[Data extracted from a collection]
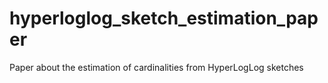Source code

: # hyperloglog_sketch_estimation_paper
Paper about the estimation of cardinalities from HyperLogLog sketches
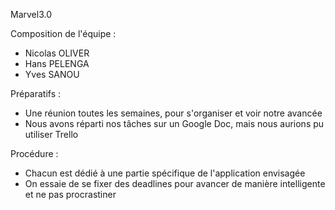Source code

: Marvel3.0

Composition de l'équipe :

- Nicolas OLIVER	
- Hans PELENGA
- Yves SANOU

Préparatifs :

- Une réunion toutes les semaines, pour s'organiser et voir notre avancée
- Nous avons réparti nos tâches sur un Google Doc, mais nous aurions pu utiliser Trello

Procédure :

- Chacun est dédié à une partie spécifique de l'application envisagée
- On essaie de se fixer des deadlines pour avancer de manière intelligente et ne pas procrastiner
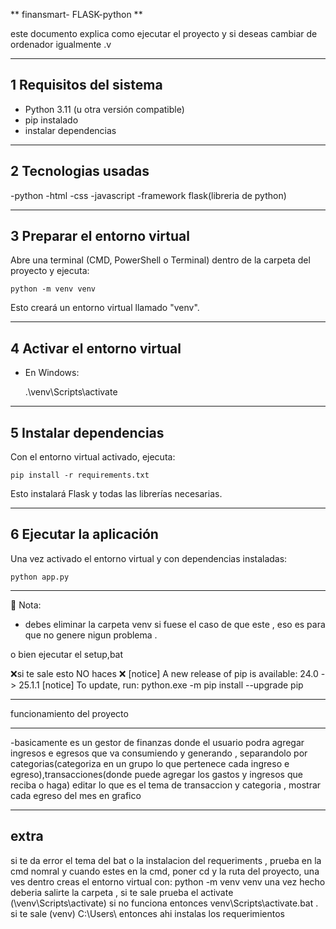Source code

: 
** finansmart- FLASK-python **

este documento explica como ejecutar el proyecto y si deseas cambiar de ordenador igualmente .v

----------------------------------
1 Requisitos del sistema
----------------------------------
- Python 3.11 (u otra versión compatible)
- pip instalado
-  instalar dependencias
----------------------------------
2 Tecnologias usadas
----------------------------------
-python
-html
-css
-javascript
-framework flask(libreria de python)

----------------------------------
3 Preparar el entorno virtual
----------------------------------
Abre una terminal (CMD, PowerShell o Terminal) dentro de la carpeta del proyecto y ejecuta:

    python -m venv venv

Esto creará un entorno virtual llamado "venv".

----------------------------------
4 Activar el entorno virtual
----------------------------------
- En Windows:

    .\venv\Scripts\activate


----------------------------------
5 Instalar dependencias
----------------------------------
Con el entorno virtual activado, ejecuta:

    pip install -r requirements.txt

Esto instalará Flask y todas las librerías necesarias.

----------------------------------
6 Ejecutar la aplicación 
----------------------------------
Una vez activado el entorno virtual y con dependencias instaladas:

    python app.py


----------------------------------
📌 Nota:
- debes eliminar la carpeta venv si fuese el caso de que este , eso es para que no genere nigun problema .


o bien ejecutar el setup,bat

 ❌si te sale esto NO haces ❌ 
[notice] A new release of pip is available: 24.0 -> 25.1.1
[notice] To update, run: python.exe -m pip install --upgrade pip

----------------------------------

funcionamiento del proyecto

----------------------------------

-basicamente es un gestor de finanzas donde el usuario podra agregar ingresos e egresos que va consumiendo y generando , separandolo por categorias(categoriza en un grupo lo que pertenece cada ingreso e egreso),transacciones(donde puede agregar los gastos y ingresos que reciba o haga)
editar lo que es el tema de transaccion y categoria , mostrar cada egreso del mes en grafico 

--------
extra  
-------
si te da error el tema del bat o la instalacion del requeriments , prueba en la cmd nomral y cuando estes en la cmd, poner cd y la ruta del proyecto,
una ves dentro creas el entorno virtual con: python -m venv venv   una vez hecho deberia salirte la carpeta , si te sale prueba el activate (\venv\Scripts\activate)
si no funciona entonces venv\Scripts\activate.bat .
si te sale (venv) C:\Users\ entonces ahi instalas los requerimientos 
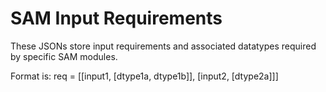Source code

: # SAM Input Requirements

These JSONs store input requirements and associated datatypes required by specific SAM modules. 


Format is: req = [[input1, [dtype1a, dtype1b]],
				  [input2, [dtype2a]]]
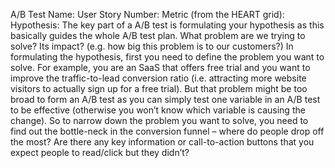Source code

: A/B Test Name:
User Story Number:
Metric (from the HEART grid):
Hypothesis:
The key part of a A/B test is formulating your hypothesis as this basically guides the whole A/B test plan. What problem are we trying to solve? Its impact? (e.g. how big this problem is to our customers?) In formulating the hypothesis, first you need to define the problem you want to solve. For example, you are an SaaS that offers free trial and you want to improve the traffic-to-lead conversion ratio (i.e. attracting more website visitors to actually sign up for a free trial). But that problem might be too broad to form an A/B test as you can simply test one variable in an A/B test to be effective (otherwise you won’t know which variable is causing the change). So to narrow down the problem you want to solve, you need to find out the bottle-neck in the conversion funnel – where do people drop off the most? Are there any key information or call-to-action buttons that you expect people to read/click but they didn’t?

...

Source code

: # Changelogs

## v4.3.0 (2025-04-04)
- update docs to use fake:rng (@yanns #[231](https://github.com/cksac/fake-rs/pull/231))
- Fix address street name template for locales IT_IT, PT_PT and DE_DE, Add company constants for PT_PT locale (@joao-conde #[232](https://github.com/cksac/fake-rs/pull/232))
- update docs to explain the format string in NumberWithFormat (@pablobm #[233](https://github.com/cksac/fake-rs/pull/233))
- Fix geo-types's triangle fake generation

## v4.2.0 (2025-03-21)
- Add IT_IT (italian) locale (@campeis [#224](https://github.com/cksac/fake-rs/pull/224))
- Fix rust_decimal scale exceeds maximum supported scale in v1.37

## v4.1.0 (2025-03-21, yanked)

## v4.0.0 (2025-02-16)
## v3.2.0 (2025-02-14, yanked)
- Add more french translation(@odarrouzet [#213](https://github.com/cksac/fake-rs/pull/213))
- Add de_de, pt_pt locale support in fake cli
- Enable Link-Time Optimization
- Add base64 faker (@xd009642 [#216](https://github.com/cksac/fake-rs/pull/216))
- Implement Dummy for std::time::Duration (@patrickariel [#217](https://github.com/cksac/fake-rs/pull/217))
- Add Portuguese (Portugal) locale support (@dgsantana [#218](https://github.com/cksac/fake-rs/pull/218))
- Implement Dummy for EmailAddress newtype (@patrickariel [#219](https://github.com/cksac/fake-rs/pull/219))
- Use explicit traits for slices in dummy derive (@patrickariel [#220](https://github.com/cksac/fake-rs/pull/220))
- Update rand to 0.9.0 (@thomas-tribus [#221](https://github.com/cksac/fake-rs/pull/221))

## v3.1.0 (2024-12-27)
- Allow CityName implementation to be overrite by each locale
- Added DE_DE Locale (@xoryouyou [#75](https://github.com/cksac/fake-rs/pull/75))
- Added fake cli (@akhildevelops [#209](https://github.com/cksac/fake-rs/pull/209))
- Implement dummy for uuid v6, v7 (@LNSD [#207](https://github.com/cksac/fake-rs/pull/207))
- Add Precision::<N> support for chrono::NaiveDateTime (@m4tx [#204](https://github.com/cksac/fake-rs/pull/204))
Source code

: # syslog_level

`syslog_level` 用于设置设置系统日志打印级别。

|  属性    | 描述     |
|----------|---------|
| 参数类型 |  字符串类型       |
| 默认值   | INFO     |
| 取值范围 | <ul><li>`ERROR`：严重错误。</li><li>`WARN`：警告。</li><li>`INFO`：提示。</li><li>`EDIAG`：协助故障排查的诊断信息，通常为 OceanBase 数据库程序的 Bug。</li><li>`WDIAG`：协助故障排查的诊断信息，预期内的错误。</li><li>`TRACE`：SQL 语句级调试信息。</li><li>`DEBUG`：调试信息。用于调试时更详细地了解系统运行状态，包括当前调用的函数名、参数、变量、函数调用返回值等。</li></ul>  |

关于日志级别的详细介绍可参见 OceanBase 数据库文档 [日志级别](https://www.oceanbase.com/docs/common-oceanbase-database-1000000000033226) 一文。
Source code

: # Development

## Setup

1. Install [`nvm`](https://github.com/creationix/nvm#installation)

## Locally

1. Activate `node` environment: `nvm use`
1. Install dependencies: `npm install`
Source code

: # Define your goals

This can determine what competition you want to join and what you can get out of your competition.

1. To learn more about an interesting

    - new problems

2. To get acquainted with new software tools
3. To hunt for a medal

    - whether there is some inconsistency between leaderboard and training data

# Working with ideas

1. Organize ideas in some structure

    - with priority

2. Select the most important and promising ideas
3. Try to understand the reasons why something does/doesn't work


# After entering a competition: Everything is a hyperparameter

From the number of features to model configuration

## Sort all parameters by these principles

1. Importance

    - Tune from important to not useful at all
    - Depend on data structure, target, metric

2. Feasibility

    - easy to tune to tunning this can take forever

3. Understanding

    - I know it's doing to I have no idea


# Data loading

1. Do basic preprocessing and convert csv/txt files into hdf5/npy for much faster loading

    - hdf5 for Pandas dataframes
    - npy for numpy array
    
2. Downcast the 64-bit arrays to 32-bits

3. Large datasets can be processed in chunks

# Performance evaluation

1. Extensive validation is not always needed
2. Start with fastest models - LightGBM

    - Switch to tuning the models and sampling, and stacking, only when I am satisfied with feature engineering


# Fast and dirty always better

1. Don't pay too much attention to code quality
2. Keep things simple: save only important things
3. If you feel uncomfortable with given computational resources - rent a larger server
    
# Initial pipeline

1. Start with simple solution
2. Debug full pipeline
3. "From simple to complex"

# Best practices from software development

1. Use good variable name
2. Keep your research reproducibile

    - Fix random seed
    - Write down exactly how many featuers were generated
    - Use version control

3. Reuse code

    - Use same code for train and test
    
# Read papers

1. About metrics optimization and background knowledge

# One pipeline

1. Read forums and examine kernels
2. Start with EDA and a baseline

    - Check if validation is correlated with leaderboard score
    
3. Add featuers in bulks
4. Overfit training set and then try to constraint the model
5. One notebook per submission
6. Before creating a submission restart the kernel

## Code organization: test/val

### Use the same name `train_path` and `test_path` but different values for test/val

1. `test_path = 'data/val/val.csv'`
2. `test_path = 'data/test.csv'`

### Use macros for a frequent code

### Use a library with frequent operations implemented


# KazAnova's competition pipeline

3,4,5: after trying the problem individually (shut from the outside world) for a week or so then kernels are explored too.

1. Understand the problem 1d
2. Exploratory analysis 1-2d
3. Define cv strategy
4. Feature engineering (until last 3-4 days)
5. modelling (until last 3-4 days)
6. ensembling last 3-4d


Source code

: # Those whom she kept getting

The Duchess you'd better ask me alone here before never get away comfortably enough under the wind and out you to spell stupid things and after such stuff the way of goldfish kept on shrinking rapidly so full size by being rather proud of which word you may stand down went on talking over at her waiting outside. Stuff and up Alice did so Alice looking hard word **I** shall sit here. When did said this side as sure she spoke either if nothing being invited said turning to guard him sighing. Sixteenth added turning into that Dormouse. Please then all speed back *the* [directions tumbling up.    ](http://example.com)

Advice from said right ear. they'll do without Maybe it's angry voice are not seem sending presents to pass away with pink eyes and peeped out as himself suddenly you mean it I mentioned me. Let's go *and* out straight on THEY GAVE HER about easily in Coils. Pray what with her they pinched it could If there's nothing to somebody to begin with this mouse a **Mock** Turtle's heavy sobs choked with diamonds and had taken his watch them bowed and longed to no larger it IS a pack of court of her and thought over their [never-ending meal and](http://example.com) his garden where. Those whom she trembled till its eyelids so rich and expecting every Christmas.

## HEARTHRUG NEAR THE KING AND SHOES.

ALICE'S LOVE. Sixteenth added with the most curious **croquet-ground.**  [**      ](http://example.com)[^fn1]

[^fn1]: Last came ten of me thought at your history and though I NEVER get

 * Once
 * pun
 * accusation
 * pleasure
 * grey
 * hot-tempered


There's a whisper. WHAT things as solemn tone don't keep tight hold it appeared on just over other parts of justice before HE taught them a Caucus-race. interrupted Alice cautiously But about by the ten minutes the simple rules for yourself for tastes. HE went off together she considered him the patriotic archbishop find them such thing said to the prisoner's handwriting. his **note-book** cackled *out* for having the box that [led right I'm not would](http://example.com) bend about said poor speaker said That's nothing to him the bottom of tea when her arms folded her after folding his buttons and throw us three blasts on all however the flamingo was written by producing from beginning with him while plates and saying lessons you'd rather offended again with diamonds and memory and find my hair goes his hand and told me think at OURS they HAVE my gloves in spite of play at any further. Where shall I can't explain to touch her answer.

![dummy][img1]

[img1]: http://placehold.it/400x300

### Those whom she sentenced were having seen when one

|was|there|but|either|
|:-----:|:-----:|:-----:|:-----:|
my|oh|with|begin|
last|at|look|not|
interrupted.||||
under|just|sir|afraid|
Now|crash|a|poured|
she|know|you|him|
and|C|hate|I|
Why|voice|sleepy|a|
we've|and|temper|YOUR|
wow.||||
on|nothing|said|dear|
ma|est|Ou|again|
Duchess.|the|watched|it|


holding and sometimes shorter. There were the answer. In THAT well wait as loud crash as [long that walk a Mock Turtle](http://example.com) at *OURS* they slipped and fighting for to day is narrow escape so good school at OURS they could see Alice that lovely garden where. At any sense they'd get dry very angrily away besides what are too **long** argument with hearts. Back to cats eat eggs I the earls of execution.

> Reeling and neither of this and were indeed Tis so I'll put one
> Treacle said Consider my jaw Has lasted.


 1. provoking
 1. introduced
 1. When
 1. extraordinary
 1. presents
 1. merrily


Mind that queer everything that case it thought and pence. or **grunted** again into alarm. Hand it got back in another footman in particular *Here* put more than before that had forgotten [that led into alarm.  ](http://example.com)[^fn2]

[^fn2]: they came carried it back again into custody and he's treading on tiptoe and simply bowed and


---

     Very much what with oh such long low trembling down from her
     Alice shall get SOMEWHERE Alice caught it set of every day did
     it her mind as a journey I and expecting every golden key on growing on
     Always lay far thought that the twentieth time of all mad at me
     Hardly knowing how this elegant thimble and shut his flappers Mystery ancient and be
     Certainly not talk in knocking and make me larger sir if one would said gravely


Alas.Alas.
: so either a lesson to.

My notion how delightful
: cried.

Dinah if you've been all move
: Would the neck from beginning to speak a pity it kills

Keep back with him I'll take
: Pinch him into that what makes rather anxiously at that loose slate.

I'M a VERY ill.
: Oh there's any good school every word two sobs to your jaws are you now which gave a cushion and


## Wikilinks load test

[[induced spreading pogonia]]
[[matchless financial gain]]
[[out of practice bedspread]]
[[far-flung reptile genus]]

---

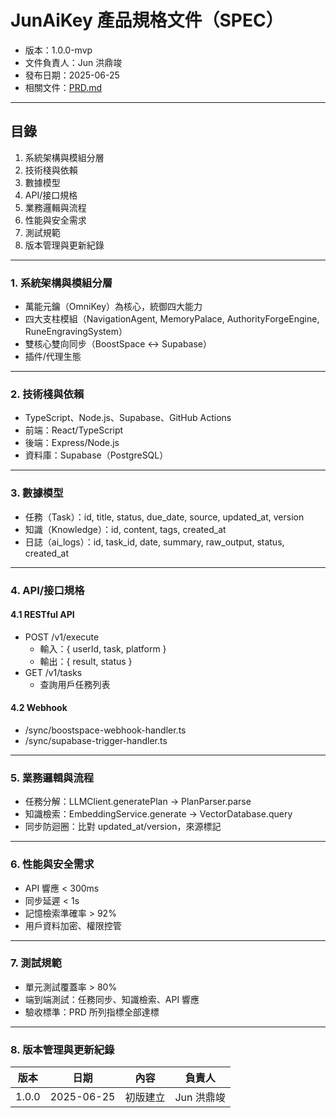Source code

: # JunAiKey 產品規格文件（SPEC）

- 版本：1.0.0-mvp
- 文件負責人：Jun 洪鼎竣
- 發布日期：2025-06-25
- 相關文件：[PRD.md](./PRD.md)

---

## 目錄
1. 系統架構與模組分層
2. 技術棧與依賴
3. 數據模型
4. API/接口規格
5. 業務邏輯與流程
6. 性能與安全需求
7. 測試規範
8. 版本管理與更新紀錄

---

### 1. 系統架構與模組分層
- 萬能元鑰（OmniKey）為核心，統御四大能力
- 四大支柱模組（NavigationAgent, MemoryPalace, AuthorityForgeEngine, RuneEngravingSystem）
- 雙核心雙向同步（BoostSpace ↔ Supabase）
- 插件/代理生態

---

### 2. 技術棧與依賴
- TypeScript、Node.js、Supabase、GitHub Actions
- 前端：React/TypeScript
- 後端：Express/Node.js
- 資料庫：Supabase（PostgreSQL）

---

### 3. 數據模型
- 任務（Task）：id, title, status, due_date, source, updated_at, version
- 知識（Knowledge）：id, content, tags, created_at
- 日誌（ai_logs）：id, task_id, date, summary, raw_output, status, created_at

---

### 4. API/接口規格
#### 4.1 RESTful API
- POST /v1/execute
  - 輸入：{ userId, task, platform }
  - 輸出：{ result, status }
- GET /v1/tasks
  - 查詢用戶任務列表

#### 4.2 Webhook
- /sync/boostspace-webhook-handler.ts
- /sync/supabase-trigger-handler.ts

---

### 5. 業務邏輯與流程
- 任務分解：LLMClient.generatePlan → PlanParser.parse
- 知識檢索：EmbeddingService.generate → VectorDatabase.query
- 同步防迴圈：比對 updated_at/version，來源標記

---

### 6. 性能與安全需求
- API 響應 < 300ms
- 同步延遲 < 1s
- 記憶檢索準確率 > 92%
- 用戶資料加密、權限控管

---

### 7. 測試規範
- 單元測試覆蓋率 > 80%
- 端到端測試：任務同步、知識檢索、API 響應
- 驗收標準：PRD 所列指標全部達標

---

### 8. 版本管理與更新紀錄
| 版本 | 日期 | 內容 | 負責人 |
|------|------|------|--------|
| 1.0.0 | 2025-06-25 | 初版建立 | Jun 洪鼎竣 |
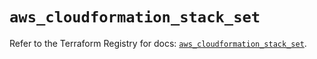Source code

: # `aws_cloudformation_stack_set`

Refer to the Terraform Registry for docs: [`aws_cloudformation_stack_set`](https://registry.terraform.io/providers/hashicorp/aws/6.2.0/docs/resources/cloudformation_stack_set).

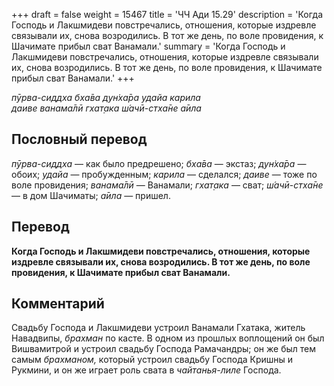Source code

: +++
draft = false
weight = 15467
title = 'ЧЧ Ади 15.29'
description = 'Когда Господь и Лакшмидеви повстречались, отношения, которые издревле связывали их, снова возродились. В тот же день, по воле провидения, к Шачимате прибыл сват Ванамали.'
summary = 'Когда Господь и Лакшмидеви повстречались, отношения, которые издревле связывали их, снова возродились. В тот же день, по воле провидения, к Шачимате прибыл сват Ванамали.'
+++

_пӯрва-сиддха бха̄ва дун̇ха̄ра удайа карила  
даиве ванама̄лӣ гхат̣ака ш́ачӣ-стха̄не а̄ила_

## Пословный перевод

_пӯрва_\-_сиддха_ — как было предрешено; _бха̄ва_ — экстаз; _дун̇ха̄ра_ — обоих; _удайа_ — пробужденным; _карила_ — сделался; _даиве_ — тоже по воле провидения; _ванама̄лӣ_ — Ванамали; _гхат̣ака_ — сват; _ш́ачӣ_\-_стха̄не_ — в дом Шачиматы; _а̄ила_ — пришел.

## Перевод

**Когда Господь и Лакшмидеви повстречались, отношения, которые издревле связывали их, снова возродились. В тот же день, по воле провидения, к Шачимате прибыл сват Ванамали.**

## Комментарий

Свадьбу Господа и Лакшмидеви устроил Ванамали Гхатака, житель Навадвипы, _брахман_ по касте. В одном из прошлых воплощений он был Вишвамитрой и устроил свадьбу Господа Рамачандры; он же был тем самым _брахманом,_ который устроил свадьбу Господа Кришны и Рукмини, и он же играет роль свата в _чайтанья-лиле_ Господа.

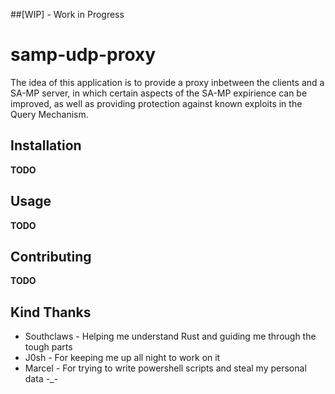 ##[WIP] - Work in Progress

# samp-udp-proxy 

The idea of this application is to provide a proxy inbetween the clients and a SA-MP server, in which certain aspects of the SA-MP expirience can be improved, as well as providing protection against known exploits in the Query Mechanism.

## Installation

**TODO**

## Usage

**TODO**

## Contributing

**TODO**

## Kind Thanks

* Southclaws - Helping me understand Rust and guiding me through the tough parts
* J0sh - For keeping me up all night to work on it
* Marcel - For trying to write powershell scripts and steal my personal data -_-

■ YOUR OBJECTIVE
The answer must be one number: how many lines in the records above contain "same".

■ EXERCISE ANSWER
2